What is the time complexity of Python's for in iteration construction with a string?

E.g.,

for s in 'test':
   ...  # s = 't', 'e', 's', 't'

What is the total runtime of the loop?

Edit: I see I was confusing Python's string slice lookup with string iteration. Its index lookup is O(1) and it iterates at O(1), so the total loop should be O(n), same as a list.

Union find
  • 7,759
  • 13
  • 60
  • 111
  • 1
    "_The lookup time of a single index in a string is O(n)_". String indexing [should be O(1)](https://stackoverflow.com/a/41173143/5648954) – Nick Parsons Jan 11 '20 at 03:56
  • 1
    I see, thanks. Then the loop is O(n). Getting confused by Python string immutability. – Union find Jan 11 '20 at 03:58
  • @NickParsons Were you just commenting on that quote, or do you think that's relevant for the question? I don't think it is. This is not an index loop.
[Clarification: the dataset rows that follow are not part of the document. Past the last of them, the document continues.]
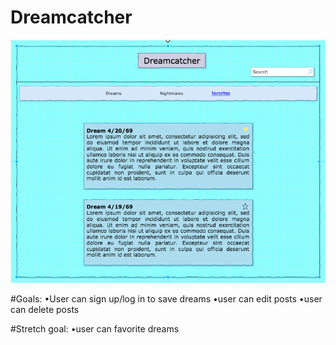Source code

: # Dreamcatcher

![Wireframe](DreamcatcherWireFrame.png)

#Goals:
•User can sign up/log in to save dreams
•user can edit posts
•user can delete posts

#Stretch goal:
•user can favorite dreams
Even if indexing wasn't O(1) because for example Python used variable-size characters or a linked list of characters, the *iterator* could still go through the string in O(n) because it remembers where it's at. – Kelly Bundy Jan 11 '20 at 04:28
  • @HeapOverflow it was more just a general observation. I'm not a python expert so I'm not aware of how an iterator for a string is implemented. But, if the iterator's next method were to use an index to get the next value and that index loop-up took O(n) then I would imagine the t.c to be O(n^2). – Nick Parsons Jan 11 '20 at 06:14
  • 1
    @NickParsons If you're interested about the iterator's implementation, see my answer's new section "Back to time complexity of string iteration". Summary: It does use an index, but if that wasn't O(1), I'm certain the iterator would use something else instead that would be O(1), as it has the advantage of keeping its state. So the whole iteration would still be O(n). But yeah, *if* index lookup took O(n) *and* the iterator used that, the iteration would take O(n^2). Though for that to happen, the Python implementers would need to be total noobs :-) – Kelly Bundy Jan 11 '20 at 16:08

2 Answers2

3

It's O(n), but the index lookup argument is a red herring.

How iteration works

Index lookup speed would matter if you did this:

for index in range(len(mystring)):
    char = mystring[index]
    ...

But you're not using indexes. You're using an iterator, more precisely a string iterator:

>>> iter('test')
<str_iterator object at 0x03569820>

That iterator remembers where it is in the string (any way it likes, doesn't need to be an "index"). And can be repeatedly asked for the next character:

>>> it = iter('test')
>>> next(it)
't'
>>> next(it)
'e'
>>> next(it)
's'
>>> next(it)
't'
>>> next(it)
Traceback (most recent call last):
  File "<pyshell#200>", line 1, in <module>
    next(it)
StopIteration

That's what the for-loop does. It creates that iterator and then repeatedly asks it for the next value until the iterator tells it to stop. And every value it gets from the iterator, it gives to your code in the variable you named. In other words, the for-loop is really just a middle-man between the iterator and your code in the loop body.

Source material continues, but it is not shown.